- _Problem requirements_
Within this material, how many lines include the word "object"? Answer with a number and nothing more.

Records for this exercise START

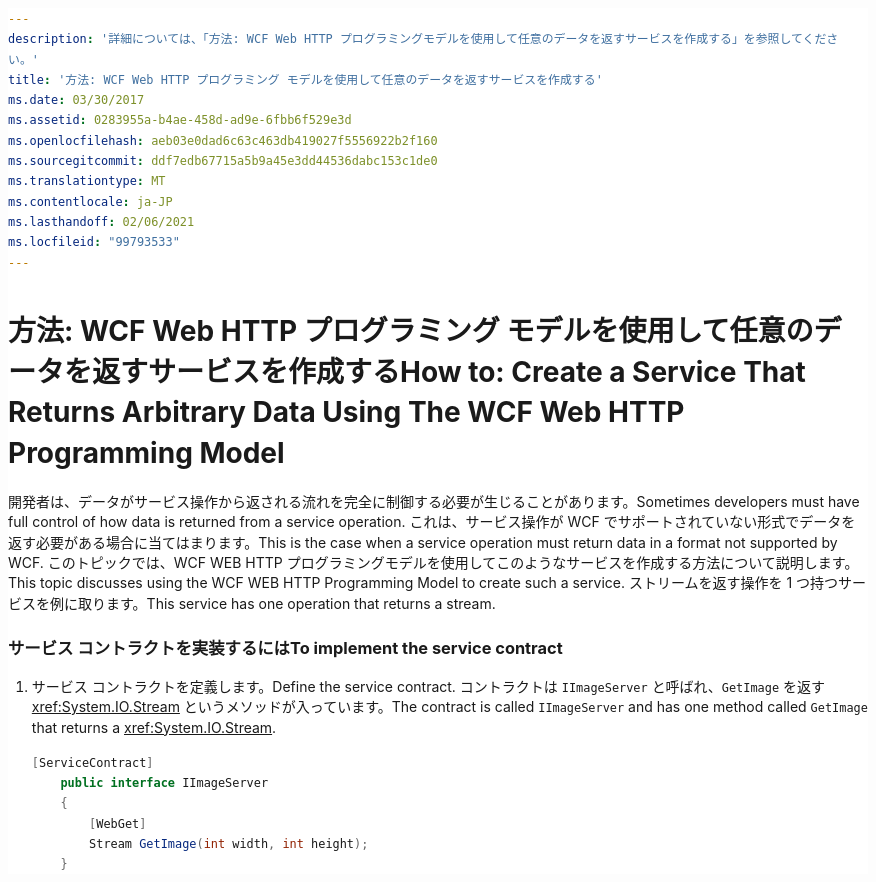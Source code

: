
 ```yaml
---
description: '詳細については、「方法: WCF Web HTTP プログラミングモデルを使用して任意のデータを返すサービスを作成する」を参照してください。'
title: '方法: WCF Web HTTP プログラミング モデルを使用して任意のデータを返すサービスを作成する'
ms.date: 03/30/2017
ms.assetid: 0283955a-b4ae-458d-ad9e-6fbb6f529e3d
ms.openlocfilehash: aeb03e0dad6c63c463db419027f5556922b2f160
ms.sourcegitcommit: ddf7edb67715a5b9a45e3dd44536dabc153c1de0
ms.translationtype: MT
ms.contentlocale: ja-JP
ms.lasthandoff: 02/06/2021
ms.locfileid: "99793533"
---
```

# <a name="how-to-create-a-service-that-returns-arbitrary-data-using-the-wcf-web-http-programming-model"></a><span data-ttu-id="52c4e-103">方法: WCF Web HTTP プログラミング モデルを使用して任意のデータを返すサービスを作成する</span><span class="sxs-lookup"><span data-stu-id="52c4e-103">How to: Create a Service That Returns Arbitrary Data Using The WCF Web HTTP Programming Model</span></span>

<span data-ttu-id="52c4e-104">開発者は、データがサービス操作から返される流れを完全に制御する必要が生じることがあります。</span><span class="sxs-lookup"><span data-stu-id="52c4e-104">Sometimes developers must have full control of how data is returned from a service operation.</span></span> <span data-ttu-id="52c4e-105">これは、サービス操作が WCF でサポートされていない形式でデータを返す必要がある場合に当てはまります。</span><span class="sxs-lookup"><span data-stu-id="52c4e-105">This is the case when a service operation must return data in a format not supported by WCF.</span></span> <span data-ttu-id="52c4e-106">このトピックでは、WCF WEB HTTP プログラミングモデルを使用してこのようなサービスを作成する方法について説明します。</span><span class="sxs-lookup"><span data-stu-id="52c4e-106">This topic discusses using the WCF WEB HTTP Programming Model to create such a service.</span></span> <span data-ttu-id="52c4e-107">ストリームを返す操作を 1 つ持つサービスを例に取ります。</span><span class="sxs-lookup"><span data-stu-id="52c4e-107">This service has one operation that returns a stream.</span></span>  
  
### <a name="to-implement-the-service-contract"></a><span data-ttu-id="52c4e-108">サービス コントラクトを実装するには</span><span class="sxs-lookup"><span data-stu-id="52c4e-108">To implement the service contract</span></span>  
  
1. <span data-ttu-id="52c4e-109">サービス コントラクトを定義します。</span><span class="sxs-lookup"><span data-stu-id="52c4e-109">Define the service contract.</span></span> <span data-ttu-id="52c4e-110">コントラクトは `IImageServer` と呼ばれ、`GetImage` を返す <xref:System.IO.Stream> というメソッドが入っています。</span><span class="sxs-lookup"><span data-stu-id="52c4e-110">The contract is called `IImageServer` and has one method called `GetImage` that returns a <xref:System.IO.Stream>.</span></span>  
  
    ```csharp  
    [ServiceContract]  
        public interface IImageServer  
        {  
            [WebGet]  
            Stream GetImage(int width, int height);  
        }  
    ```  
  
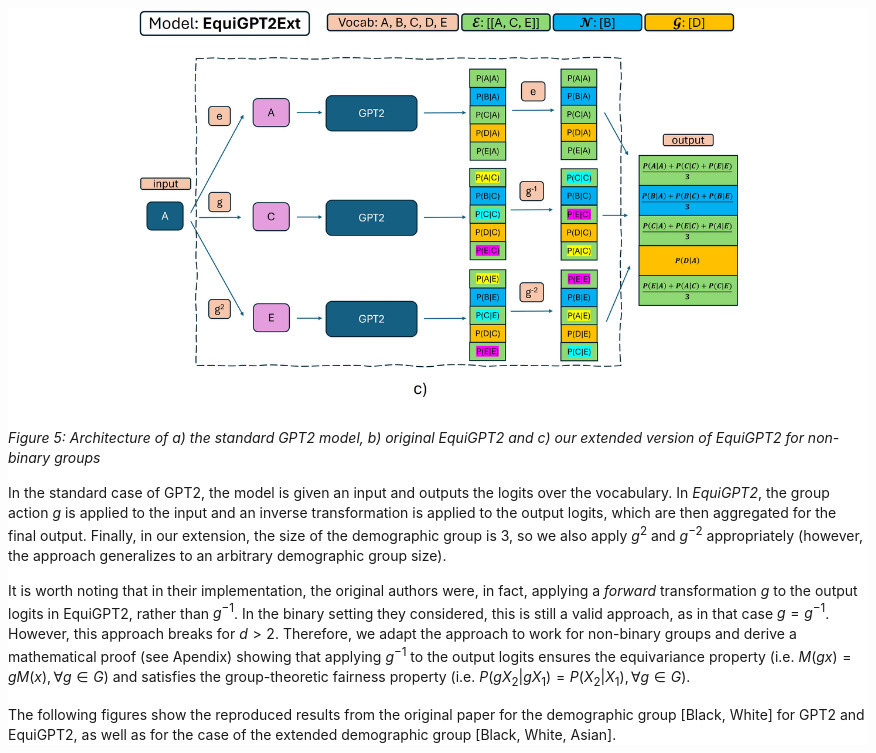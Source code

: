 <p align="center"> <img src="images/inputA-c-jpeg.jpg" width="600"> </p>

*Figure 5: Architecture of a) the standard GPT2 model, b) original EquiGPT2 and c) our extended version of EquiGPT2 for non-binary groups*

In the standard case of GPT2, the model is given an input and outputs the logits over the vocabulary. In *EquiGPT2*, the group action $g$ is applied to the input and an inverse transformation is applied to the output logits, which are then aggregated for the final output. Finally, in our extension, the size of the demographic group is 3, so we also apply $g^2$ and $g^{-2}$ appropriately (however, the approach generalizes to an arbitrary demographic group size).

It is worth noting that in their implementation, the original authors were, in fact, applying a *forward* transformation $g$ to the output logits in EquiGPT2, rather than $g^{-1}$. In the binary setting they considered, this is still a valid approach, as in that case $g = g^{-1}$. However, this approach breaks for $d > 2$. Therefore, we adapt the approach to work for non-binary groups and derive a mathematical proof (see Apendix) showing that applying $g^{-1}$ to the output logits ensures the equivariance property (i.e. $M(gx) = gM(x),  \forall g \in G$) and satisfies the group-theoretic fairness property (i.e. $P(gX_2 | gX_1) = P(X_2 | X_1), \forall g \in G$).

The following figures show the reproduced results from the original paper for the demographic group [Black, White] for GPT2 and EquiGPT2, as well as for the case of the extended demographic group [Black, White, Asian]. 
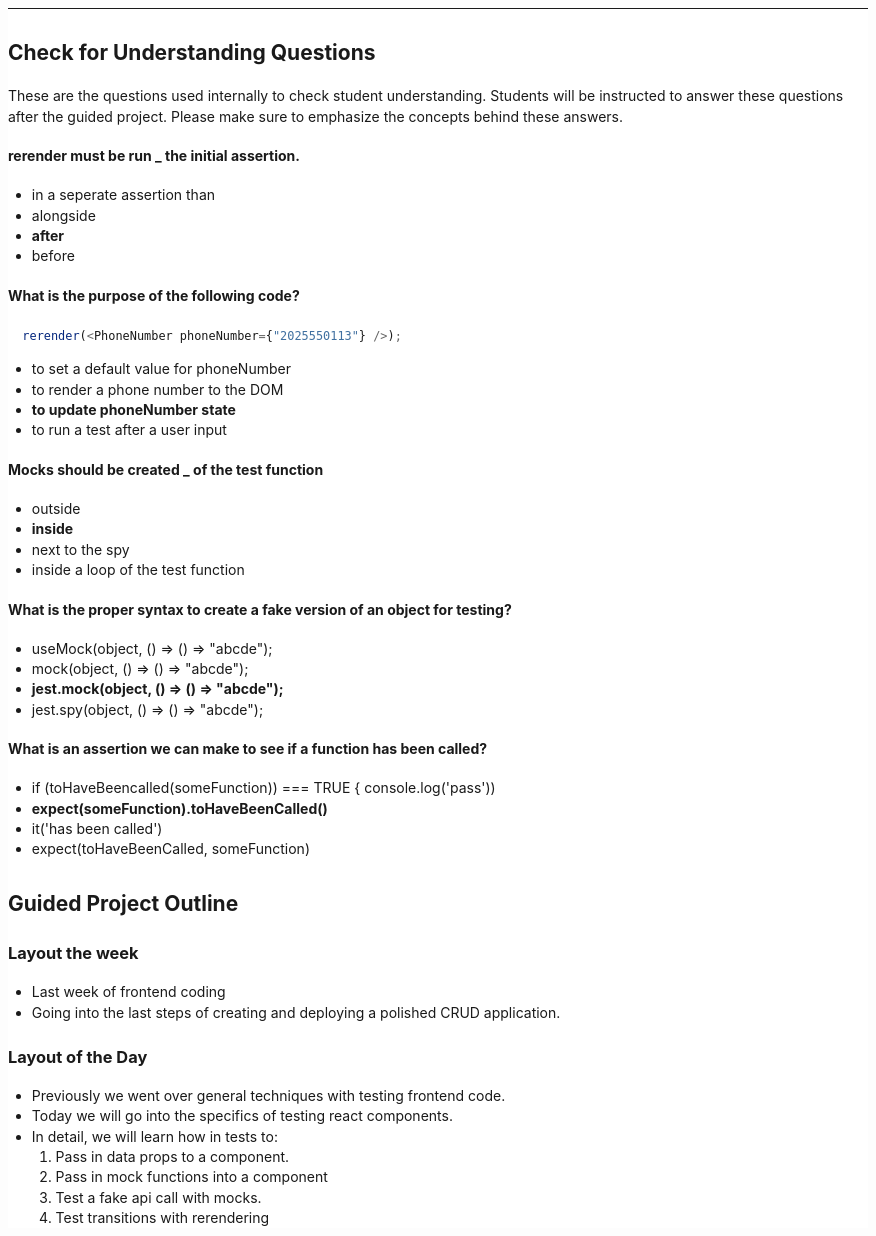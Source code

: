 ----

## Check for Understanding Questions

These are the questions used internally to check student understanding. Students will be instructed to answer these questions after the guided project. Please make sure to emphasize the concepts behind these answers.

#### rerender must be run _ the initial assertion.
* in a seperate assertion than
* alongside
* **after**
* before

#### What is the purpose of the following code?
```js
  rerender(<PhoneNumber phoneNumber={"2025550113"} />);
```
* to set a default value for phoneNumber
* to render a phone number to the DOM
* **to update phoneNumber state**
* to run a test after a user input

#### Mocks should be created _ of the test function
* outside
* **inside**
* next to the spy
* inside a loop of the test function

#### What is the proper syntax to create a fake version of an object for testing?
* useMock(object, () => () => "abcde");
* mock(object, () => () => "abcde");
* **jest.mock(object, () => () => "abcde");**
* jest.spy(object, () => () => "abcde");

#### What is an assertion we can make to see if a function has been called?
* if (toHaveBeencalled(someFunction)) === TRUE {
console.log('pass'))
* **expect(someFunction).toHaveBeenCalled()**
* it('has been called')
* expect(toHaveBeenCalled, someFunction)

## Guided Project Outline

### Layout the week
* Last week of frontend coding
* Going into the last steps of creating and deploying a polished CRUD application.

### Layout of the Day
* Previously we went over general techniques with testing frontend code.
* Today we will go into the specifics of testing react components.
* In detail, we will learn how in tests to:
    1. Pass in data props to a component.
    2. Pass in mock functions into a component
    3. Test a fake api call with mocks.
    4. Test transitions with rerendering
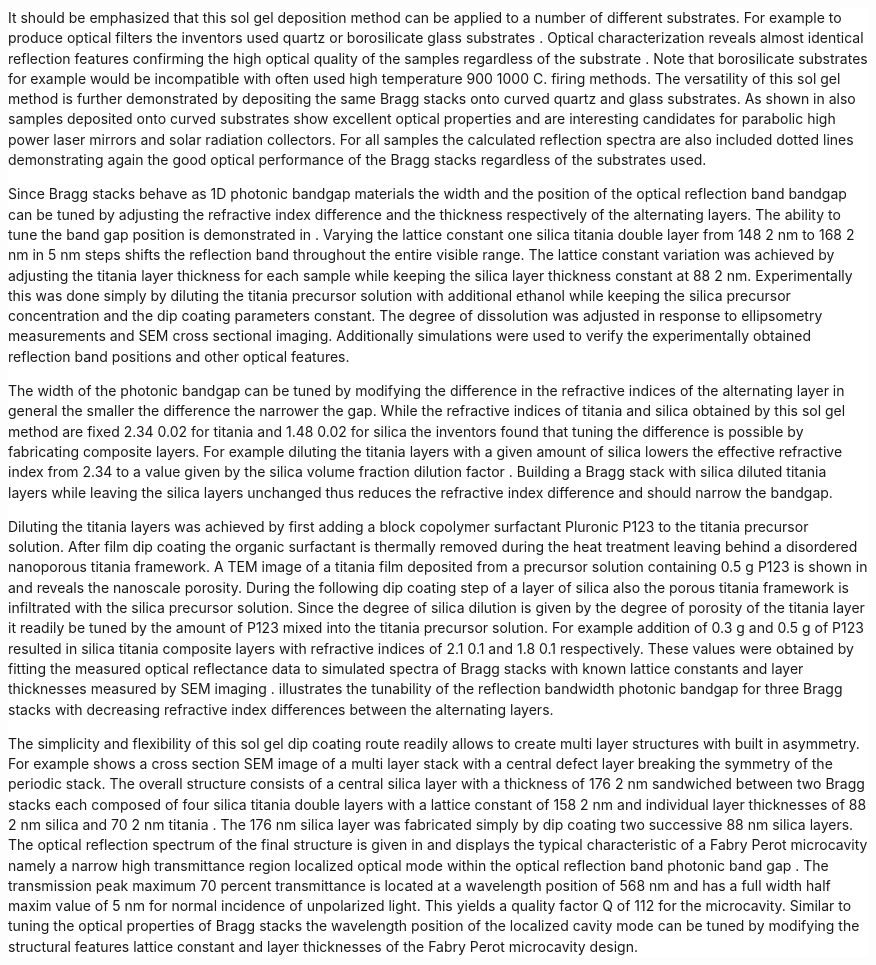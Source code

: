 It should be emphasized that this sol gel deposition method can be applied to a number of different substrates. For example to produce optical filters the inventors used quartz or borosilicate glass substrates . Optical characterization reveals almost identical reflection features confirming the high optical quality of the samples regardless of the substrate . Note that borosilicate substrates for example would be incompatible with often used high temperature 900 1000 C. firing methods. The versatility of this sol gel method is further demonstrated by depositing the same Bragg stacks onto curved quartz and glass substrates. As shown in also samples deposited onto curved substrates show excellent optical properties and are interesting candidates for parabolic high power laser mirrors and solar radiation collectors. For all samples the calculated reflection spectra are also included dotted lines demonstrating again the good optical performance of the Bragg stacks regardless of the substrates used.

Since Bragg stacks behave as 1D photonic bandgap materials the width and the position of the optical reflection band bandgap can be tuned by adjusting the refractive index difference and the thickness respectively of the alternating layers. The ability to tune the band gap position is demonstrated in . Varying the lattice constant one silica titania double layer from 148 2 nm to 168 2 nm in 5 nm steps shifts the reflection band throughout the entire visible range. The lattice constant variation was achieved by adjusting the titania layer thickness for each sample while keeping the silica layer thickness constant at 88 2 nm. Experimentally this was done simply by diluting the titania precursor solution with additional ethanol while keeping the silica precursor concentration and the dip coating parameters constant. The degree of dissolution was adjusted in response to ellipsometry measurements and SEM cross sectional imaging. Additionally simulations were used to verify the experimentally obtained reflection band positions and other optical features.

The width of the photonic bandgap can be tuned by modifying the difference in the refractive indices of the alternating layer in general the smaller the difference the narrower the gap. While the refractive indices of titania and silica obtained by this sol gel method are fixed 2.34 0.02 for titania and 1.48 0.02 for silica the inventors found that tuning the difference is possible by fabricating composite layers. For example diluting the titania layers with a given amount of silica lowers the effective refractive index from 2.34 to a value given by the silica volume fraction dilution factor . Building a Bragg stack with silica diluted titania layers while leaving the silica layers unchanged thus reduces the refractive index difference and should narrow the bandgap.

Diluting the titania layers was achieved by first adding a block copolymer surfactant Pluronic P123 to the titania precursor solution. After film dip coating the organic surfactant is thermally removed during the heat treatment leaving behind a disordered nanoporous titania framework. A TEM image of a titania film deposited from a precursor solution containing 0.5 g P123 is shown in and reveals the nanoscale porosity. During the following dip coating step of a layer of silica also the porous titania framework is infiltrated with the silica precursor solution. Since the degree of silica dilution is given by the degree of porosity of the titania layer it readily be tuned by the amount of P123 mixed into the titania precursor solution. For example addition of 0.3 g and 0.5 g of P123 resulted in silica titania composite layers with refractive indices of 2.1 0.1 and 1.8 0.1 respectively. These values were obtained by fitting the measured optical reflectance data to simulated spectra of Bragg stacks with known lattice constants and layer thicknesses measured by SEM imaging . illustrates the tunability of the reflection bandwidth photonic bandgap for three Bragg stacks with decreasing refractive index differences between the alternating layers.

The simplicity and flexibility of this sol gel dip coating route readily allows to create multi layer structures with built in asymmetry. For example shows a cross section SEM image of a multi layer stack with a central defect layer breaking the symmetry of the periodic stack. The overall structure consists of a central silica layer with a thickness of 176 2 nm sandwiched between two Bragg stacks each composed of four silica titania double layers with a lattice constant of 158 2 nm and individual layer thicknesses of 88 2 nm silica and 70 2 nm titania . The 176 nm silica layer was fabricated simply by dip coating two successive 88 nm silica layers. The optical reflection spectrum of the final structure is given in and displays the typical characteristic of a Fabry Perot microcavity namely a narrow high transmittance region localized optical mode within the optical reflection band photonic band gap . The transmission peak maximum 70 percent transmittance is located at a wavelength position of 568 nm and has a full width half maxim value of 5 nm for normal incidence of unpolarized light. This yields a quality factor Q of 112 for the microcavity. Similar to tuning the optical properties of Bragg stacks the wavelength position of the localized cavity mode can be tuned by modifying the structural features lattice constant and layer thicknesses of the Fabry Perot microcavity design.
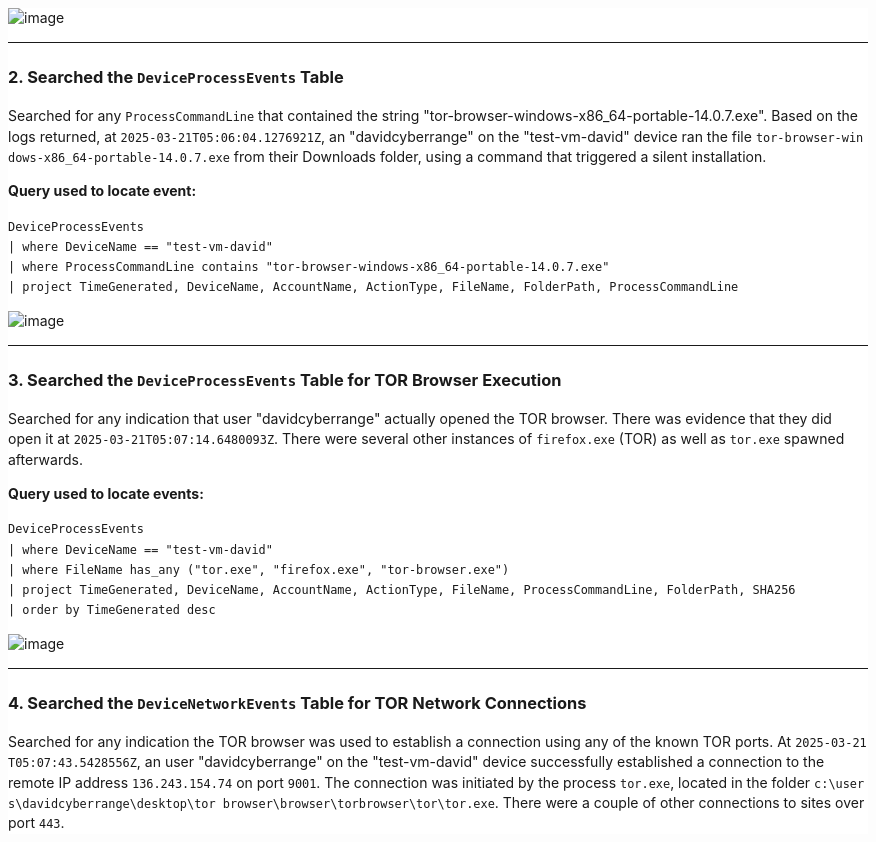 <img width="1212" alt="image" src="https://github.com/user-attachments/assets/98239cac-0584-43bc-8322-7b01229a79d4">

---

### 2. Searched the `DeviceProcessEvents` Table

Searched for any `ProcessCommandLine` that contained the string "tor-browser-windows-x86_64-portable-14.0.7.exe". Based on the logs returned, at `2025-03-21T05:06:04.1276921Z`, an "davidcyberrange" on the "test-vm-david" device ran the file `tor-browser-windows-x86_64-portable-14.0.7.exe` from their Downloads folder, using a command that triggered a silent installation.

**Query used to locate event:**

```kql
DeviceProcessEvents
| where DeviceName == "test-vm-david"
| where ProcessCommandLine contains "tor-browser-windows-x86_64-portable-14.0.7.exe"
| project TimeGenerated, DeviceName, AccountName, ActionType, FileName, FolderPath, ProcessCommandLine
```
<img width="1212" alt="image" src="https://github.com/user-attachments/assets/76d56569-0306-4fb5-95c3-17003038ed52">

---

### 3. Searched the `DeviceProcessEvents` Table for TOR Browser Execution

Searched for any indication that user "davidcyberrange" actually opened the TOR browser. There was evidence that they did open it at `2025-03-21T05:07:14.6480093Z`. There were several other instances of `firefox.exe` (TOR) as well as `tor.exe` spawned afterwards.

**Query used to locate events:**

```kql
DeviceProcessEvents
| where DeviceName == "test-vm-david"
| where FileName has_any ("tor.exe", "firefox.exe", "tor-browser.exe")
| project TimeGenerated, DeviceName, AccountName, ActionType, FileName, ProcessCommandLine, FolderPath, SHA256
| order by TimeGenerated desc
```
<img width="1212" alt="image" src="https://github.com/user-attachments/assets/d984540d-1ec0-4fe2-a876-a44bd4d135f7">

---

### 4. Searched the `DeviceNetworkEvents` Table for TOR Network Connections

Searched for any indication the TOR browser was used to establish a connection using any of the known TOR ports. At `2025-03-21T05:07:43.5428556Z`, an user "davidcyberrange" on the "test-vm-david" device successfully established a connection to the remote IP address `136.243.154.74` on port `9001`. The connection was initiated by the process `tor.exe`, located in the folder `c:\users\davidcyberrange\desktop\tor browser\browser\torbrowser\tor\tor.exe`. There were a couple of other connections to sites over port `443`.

Records for this exercise END

- _Written response_
5